Decoding Loss Functions: Categorical Cross Entropy vs Sparse Categorical Cross Entropy

Categorical Cross Entropy and Sparse categorical Cross Entropy are loss functions used for classification tasks. The choice depends on the format of the label data.

If the labels are one-hot encoded, categorical cross entropy is used.

If the labels are integers, sparse categorical cross entropy is used. There is a small caveat in how this function is used. If you check the documentation, there is an argument from_logits, we will how that works later in this post.

Let's see them in action.

Data Preparation

input_x = np.array([[10], [7], [8], [9]])
labels = list(range(4)) # [0, 1, 2, 3] # For Sparse Categorical Cross Entropy
labels_one_hot = tf.one_hot(labels, len(labels)) # For Categorical Cross Entropy
# [[1., 0., 0., 0.],
# [0., 1., 0., 0.],
# [0., 0., 1., 0.],
# [0., 0., 0., 1.]]

Model with Softmax Activation

I will create a model with one input and one output layer, where the output layer will have four nodes with a softmax activation. Additionally the model will be initialized weights and biases with ones for consistency in reproducing the loss value.

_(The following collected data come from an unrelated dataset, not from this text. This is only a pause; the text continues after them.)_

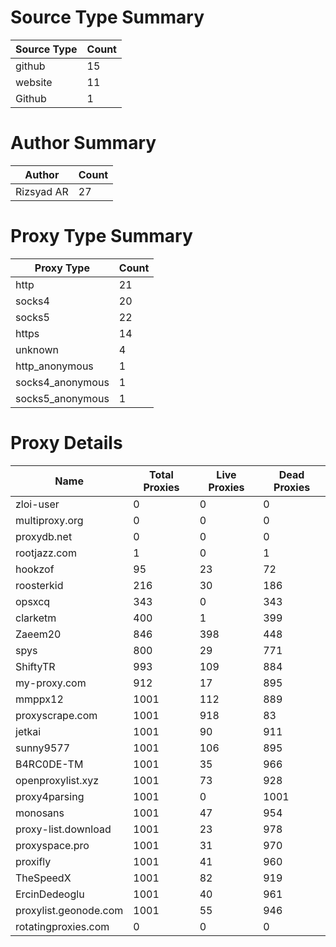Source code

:# Source Type Summary

| Source Type | Count |
|-------------|-------|
| github | 15 |
| website | 11 |
| Github | 1 |


# Author Summary

| Author | Count |
|--------|-------|
| Rizsyad AR | 27 |


# Proxy Type Summary

| Proxy Type | Count |
|------------|-------|
| http | 21 |
| socks4 | 20 |
| socks5 | 22 |
| https | 14 |
| unknown | 4 |
| http_anonymous | 1 |
| socks4_anonymous | 1 |
| socks5_anonymous | 1 |


# Proxy Details

| Name | Total Proxies | Live Proxies | Dead Proxies |
|------|---------------|--------------|---------------|
| zloi-user | 0 | 0 | 0 |
| multiproxy.org | 0 | 0 | 0 |
| proxydb.net | 0 | 0 | 0 |
| rootjazz.com | 1 | 0 | 1 |
| hookzof | 95 | 23 | 72 |
| roosterkid | 216 | 30 | 186 |
| opsxcq | 343 | 0 | 343 |
| clarketm | 400 | 1 | 399 |
| Zaeem20 | 846 | 398 | 448 |
| spys | 800 | 29 | 771 |
| ShiftyTR | 993 | 109 | 884 |
| my-proxy.com | 912 | 17 | 895 |
| mmppx12 | 1001 | 112 | 889 |
| proxyscrape.com | 1001 | 918 | 83 |
| jetkai | 1001 | 90 | 911 |
| sunny9577 | 1001 | 106 | 895 |
| B4RC0DE-TM | 1001 | 35 | 966 |
| openproxylist.xyz | 1001 | 73 | 928 |
| proxy4parsing | 1001 | 0 | 1001 |
| monosans | 1001 | 47 | 954 |
| proxy-list.download | 1001 | 23 | 978 |
| proxyspace.pro | 1001 | 31 | 970 |
| proxifly | 1001 | 41 | 960 |
| TheSpeedX | 1001 | 82 | 919 |
| ErcinDedeoglu | 1001 | 40 | 961 |
| proxylist.geonode.com | 1001 | 55 | 946 |
| rotatingproxies.com | 0 | 0 | 0 |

model_with_softmax = Sequential()
model_with_softmax.add(Dense(units=4, kernel_initializer=tf.ones, bias_initializer=tf.ones, activation='softmax', input_shape=(1, )))
model_with_softmax.summary()

Now let's get the output from the model and calculate the loss value using categorical cross entropy.

output_with_softmax = model_with_softmax(input_x)
print(output_with_softmax)  # tf.Tensor(
                            #[[0.25 0.25 0.25 0.25]
                            #[0.25 0.25 0.25 0.25]
                            #[0.25 0.25 0.25 0.25]
                            #[0.25 0.25 0.25 0.25]], shape=(4, 4), dtype=float32)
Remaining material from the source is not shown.